▶ Rendered images with source text:
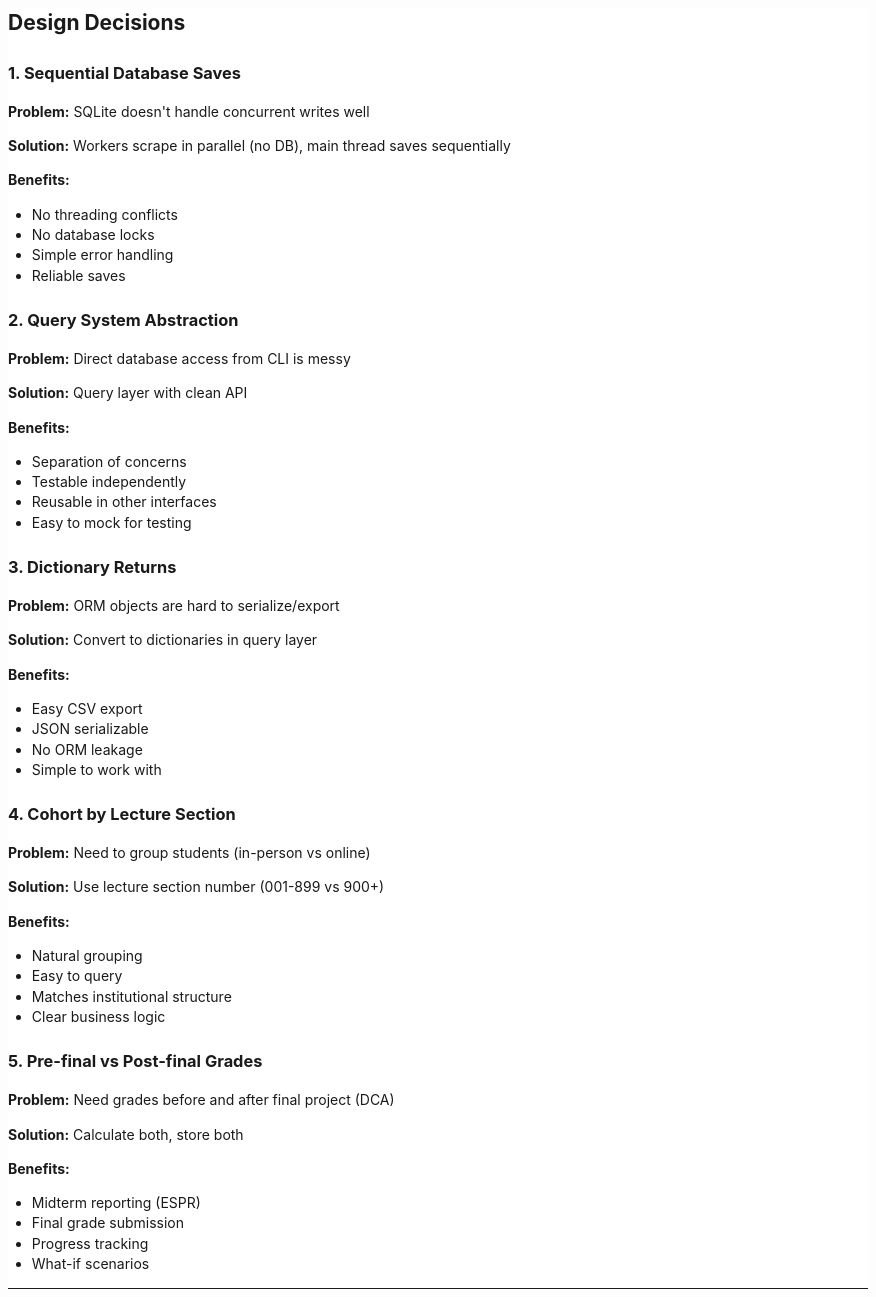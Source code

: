 
## Design Decisions

### 1. Sequential Database Saves
**Problem:** SQLite doesn't handle concurrent writes well

**Solution:** Workers scrape in parallel (no DB), main thread saves sequentially

**Benefits:**
- No threading conflicts
- No database locks
- Simple error handling
- Reliable saves

### 2. Query System Abstraction
**Problem:** Direct database access from CLI is messy

**Solution:** Query layer with clean API

**Benefits:**
- Separation of concerns
- Testable independently
- Reusable in other interfaces
- Easy to mock for testing

### 3. Dictionary Returns
**Problem:** ORM objects are hard to serialize/export

**Solution:** Convert to dictionaries in query layer

**Benefits:**
- Easy CSV export
- JSON serializable
- No ORM leakage
- Simple to work with

### 4. Cohort by Lecture Section
**Problem:** Need to group students (in-person vs online)

**Solution:** Use lecture section number (001-899 vs 900+)

**Benefits:**
- Natural grouping
- Easy to query
- Matches institutional structure
- Clear business logic

### 5. Pre-final vs Post-final Grades
**Problem:** Need grades before and after final project (DCA)

**Solution:** Calculate both, store both

**Benefits:**
- Midterm reporting (ESPR)
- Final grade submission
- Progress tracking
- What-if scenarios

---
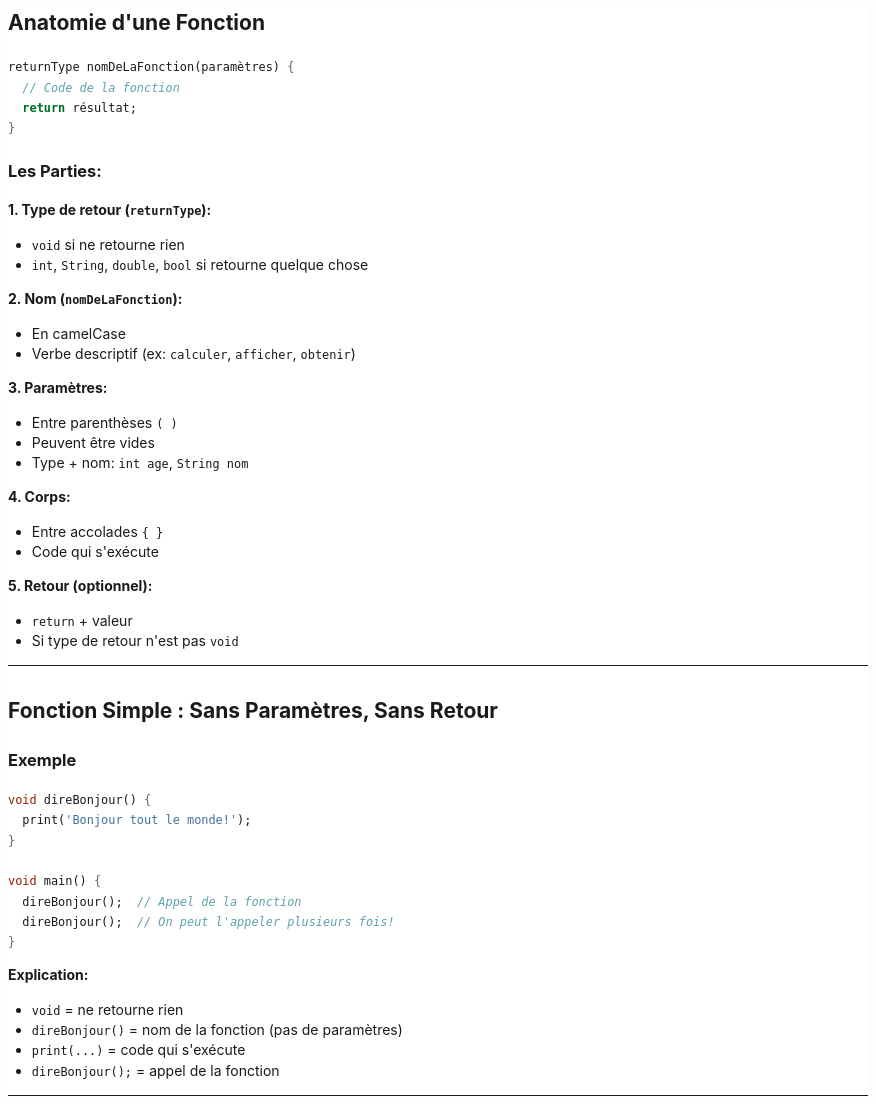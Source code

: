 
## Anatomie d'une Fonction

```dart
returnType nomDeLaFonction(paramètres) {
  // Code de la fonction
  return résultat;
}
```

### Les Parties:

**1. Type de retour (`returnType`):**
- `void` si ne retourne rien
- `int`, `String`, `double`, `bool` si retourne quelque chose

**2. Nom (`nomDeLaFonction`):**
- En camelCase
- Verbe descriptif (ex: `calculer`, `afficher`, `obtenir`)

**3. Paramètres:**
- Entre parenthèses `( )`
- Peuvent être vides
- Type + nom: `int age`, `String nom`

**4. Corps:**
- Entre accolades `{ }`
- Code qui s'exécute

**5. Retour (optionnel):**
- `return` + valeur
- Si type de retour n'est pas `void`

---

## Fonction Simple : Sans Paramètres, Sans Retour

### Exemple

```dart
void direBonjour() {
  print('Bonjour tout le monde!');
}

void main() {
  direBonjour();  // Appel de la fonction
  direBonjour();  // On peut l'appeler plusieurs fois!
}
```

**Explication:**
- `void` = ne retourne rien
- `direBonjour()` = nom de la fonction (pas de paramètres)
- `print(...)` = code qui s'exécute
- `direBonjour();` = appel de la fonction

---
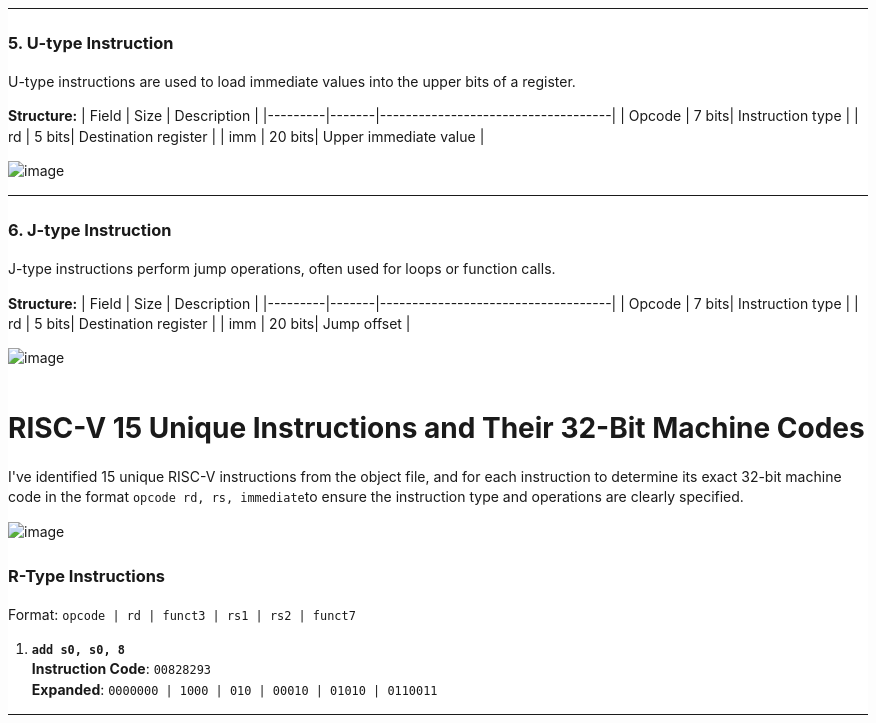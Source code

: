 



---

### 5. U-type Instruction
U-type instructions are used to load immediate values into the upper bits of a register.

**Structure:**
| Field   | Size  | Description                        |
|---------|-------|------------------------------------|
| Opcode  | 7 bits| Instruction type                  |
| rd      | 5 bits| Destination register              |
| imm     | 20 bits| Upper immediate value            |

![image](https://github.com/user-attachments/assets/e823512f-82e7-4dac-a02d-7d2634dfec24)


---

### 6. J-type Instruction
J-type instructions perform jump operations, often used for loops or function calls.

**Structure:**
| Field   | Size  | Description                        |
|---------|-------|------------------------------------|
| Opcode  | 7 bits| Instruction type                  |
| rd      | 5 bits| Destination register              |
| imm     | 20 bits| Jump offset                      |


![image](https://github.com/user-attachments/assets/6c501798-bd28-4312-ba66-7adc2a2a851a)



# RISC-V 15 Unique Instructions and Their 32-Bit Machine Codes
I've identified 15 unique RISC-V instructions from the object file, and for each instruction to determine its exact 32-bit machine code in the format `opcode rd, rs, immediate`to ensure the instruction type and operations are clearly specified.


![image](https://github.com/user-attachments/assets/972543b0-1292-4edc-8f37-37914593f509)


### **R-Type Instructions**  
Format: `opcode | rd | funct3 | rs1 | rs2 | funct7`

1. **`add s0, s0, 8`**  
   **Instruction Code**: `00828293`  
   **Expanded**: `0000000 | 1000 | 010 | 00010 | 01010 | 0110011`  

---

▶ EXERCISE INSTRUCTIONS:
Leaving the pictures aside, write out the entries above exactly.

▶ ANSWER SPACE:
Source code

: 
## Design Decisions

### 1. Sequential Database Saves
**Problem:** SQLite doesn't handle concurrent writes well

**Solution:** Workers scrape in parallel (no DB), main thread saves sequentially

**Benefits:**
- No threading conflicts
- No database locks
- Simple error handling
- Reliable saves

### 2. Query System Abstraction
**Problem:** Direct database access from CLI is messy

**Solution:** Query layer with clean API

**Benefits:**
- Separation of concerns
- Testable independently
- Reusable in other interfaces
- Easy to mock for testing

### 3. Dictionary Returns
**Problem:** ORM objects are hard to serialize/export

**Solution:** Convert to dictionaries in query layer

**Benefits:**
- Easy CSV export
- JSON serializable
- No ORM leakage
- Simple to work with

### 4. Cohort by Lecture Section
**Problem:** Need to group students (in-person vs online)

**Solution:** Use lecture section number (001-899 vs 900+)

**Benefits:**
- Natural grouping
- Easy to query
- Matches institutional structure
- Clear business logic

### 5. Pre-final vs Post-final Grades
**Problem:** Need grades before and after final project (DCA)

**Solution:** Calculate both, store both

**Benefits:**
- Midterm reporting (ESPR)
- Final grade submission
- Progress tracking
- What-if scenarios

---
Source code

: 
## Anatomie d'une Fonction

```dart
returnType nomDeLaFonction(paramètres) {
  // Code de la fonction
  return résultat;
}
```

### Les Parties:

**1. Type de retour (`returnType`):**
- `void` si ne retourne rien
- `int`, `String`, `double`, `bool` si retourne quelque chose

**2. Nom (`nomDeLaFonction`):**
- En camelCase
- Verbe descriptif (ex: `calculer`, `afficher`, `obtenir`)

**3. Paramètres:**
- Entre parenthèses `( )`
- Peuvent être vides
- Type + nom: `int age`, `String nom`

**4. Corps:**
- Entre accolades `{ }`
- Code qui s'exécute

**5. Retour (optionnel):**
- `return` + valeur
- Si type de retour n'est pas `void`

---

## Fonction Simple : Sans Paramètres, Sans Retour

### Exemple

```dart
void direBonjour() {
  print('Bonjour tout le monde!');
}

void main() {
  direBonjour();  // Appel de la fonction
  direBonjour();  // On peut l'appeler plusieurs fois!
}
```

**Explication:**
- `void` = ne retourne rien
- `direBonjour()` = nom de la fonction (pas de paramètres)
- `print(...)` = code qui s'exécute
- `direBonjour();` = appel de la fonction

---
Source code

: 



---

### 5. U-type Instruction
U-type instructions are used to load immediate values into the upper bits of a register.

**Structure:**
| Field   | Size  | Description                        |
|---------|-------|------------------------------------|
| Opcode  | 7 bits| Instruction type                  |
| rd      | 5 bits| Destination register              |
| imm     | 20 bits| Upper immediate value            |

![image](https://github.com/user-attachments/assets/e823512f-82e7-4dac-a02d-7d2634dfec24)


---

### 6. J-type Instruction
J-type instructions perform jump operations, often used for loops or function calls.

**Structure:**
| Field   | Size  | Description                        |
|---------|-------|------------------------------------|
| Opcode  | 7 bits| Instruction type                  |
| rd      | 5 bits| Destination register              |
| imm     | 20 bits| Jump offset                      |


![image](https://github.com/user-attachments/assets/6c501798-bd28-4312-ba66-7adc2a2a851a)



# RISC-V 15 Unique Instructions and Their 32-Bit Machine Codes
I've identified 15 unique RISC-V instructions from the object file, and for each instruction to determine its exact 32-bit machine code in the format `opcode rd, rs, immediate`to ensure the instruction type and operations are clearly specified.


![image](https://github.com/user-attachments/assets/972543b0-1292-4edc-8f37-37914593f509)


### **R-Type Instructions**  
Format: `opcode | rd | funct3 | rs1 | rs2 | funct7`

1. **`add s0, s0, 8`**  
   **Instruction Code**: `00828293`  
   **Expanded**: `0000000 | 1000 | 010 | 00010 | 01010 | 0110011`  

---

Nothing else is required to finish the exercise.